BY 4adminEdited Wed,09 Aug 2017,11:20 AM
3.jpg

Al Jazeera - Gaza City

Al-Quds, SPNA - Human Right Watch (HRW) mengungkapkan, Israel mendorong warga Palestina di Al-Quds untuk meninggalkan rumah mereka melalui sebuah kebijakan pemindahan sistematis yang melanggar hukum internasional.

Dalam sebuah laporan yang dikeluarka pada Selasa (08/08/2017), Sarah Leah Whitson, direktur HRW untuk kawasan Timur Tengah mengatakan, "Israel mengklaim dalam rangka mewujudkan Al-Quds sebagai kota yang mempersatukan, namun kenyataannya yang ada adalah seperangkat aturan untuk orang Yahudi dan aturan yang lain untuk orang Palestina.”

Israel menduduki wilayah Al-Quds sejak 1967 dalam Perang Enam Hari , sebuah langkah yang tidak pernah diakui oleh masyarakat internasional.

Lebih dari 300,000 warga Palestina memiliki status tinggal permanen, namun bukan sebagai warga Israel.

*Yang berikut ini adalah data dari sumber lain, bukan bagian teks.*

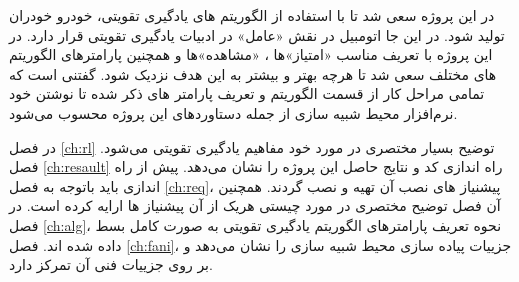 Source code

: در این پروژه سعی شد تا با استفاده از الگوریتم های یادگیری تقویتی، خودرو خودران تولید شود. در این جا اتومبیل در نقش «عامل» در ادبیات یادگیری تقویتی قرار دارد. در این پروژه با تعریف مناسب «امتیاز»ها ، «مشاهده»ها و همچنین پارامترهای الگوریتم های مختلف سعی شد تا هرچه بهتر و بیشتر به این هدف نزدیک شود. گفتنی است که تمامی مراحل کار از قسمت الگوریتم و تعریف پارامتر های ذکر شده تا نوشتن خود نرم‌افزار محیط شبیه سازی از جمله دستاوردهای این پروژه محسوب می‌شود.

در فصل \ref{ch:rl} توضیح بسیار مختصری در مورد خود مفاهیم یادگیری تقویتی می‌شود. فصل \ref{ch:resault} راه اندازی کد و نتایج حاصل این پروژه را نشان می‌دهد. پیش از راه اندازی باید باتوجه به فصل \ref{ch:req}، پیشنیاز های نصب آن تهیه و نصب گردند. همچنین آن فصل توضیح مختصری در مورد چیستی هریک از آن پیشنیاز ها ارایه کرده است. در فصل \ref{ch:alg}، نحوه تعریف پارامترهای الگوریتم یادگیری تقویتی به صورت کامل بسط داده شده اند. فصل \ref{ch:fani}، جزییات پیاده سازی محیط شبیه سازی را نشان می‌دهد و بر روی جزییات فنی آن تمرکز دارد.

Sementara itu, penduduk Al-Quds diperbolehkan untuk mengajukan izin kewarganegaraan, namun kembayak mereka tidak melakukannya karena mereka menganggap bahwa hal tersebut merupakan pengakuan atas kedaulatan Israel.

Sejak 1967, status tempat tinggal 14,595 warga Palestina wilayah Al-Quds telah dicabut. Hal ini berarti, mereka dilarang tinggal di tanah kelahiran mereka sendiri, ungkap HRW, mengutip data dari kementerian dalam negeri.

"Deportasi atau pemindahan paksa sebagian populasi pada wilayah yang diduduki dapat dianggap sebagai kejahatan perang menurut Statuta Roma, Pengadilan Pidana Internasional."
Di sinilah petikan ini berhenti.